As the new year opens to winter’s blossom, I find myself wistfully thinking about time. And this morning, as I entered our house after shopping, I heard our old chiming clock mark the hour. It was running slow, so I put my bags down and wound it with its clock key, which I hide beneath its sturdy wooden legs. I’m amazed that with kids in the house, we’ve never lost the key or broken the clock (purchased as a shared wedding anniversary gift). When I hear our clock chime–no matter how frazzled I’m feeling–I believe that I have a charmed life.

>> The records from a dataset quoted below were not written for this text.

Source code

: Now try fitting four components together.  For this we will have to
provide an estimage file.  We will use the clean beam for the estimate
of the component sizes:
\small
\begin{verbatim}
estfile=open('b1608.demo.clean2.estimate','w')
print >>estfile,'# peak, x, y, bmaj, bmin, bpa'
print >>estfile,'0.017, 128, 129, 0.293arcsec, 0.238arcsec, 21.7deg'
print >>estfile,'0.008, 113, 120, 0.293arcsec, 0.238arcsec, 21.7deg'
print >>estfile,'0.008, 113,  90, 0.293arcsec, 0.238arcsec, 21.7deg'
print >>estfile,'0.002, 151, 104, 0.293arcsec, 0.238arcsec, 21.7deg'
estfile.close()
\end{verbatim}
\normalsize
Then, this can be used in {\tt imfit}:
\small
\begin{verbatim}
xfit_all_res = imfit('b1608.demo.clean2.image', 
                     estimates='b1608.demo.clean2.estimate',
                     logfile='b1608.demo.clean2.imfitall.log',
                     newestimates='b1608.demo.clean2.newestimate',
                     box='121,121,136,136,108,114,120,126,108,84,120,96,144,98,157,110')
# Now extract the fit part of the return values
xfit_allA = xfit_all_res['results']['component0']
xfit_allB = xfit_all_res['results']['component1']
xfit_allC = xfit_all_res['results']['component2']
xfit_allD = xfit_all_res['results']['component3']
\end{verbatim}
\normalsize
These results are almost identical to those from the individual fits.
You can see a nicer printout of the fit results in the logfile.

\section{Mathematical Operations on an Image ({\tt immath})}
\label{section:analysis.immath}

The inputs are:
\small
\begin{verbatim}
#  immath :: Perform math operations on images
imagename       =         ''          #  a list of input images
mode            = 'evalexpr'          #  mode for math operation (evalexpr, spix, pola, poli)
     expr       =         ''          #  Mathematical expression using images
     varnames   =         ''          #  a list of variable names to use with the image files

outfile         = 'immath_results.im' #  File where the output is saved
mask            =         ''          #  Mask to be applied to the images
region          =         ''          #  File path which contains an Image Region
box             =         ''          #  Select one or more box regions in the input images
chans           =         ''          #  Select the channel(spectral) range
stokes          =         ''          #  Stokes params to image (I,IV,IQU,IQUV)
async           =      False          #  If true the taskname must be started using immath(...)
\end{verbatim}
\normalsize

Apparently, I am not alone in thinking that chiming clocks are important to have around. Charles Ditmas, the man who kept the clocks at Harvard University for more than fifty years, once wrote in an unpublished essay quoted in his New York Times obituary
last year: “It is a constant wonder to me, how many people today have never lived with clocks, do not know them, are not aware of what the presence of a clock in the home means. I speak of real clocks, rather than battery clocks or electric clocks that so often exhibit hideous designs, fake pretensions and vulgar proportions.”

Well! Thomas Jefferson kept chiming clocks in every room of Monticello. Here’s something I found that explains some of his complicated feelings about time and its inevitable march:

“The Enlightenment tried to think of time as flowing with the growth of reason and understanding in an improving universe…Jefferson made it an absolute duty to subordinate time to the accumulation of knowledge. Idleness was the great sin in his secular theology, and time represented both a measure and a disruption to be reckoned with at every moment….He knew and accepted that time would cut across his plans as surely as the mechanism of the hall clock required an unsightly hole in his floor. Vigilance was both the price and the reward of intelligence.”

Chiming clocks have good feng shui. They lend motion and music to a quiet house. I don’t hear ours chiming from downstairs after bedtime, but when I am up at odd hours, I love its company. I recommend that you go out and find a clock in a local antique shop, or ask somebody who loves you to be on the look-out. I hesitate to recommend online sources–though eBay.com might provide an interesting start–since I purchased a clock with a pendulum from an online clock shop, and the pendulum doesn’t swing anymore. You’ll find your way to the right one. And your local yellow pages will lead you to the best clock doctors; they are almost always spiritual people.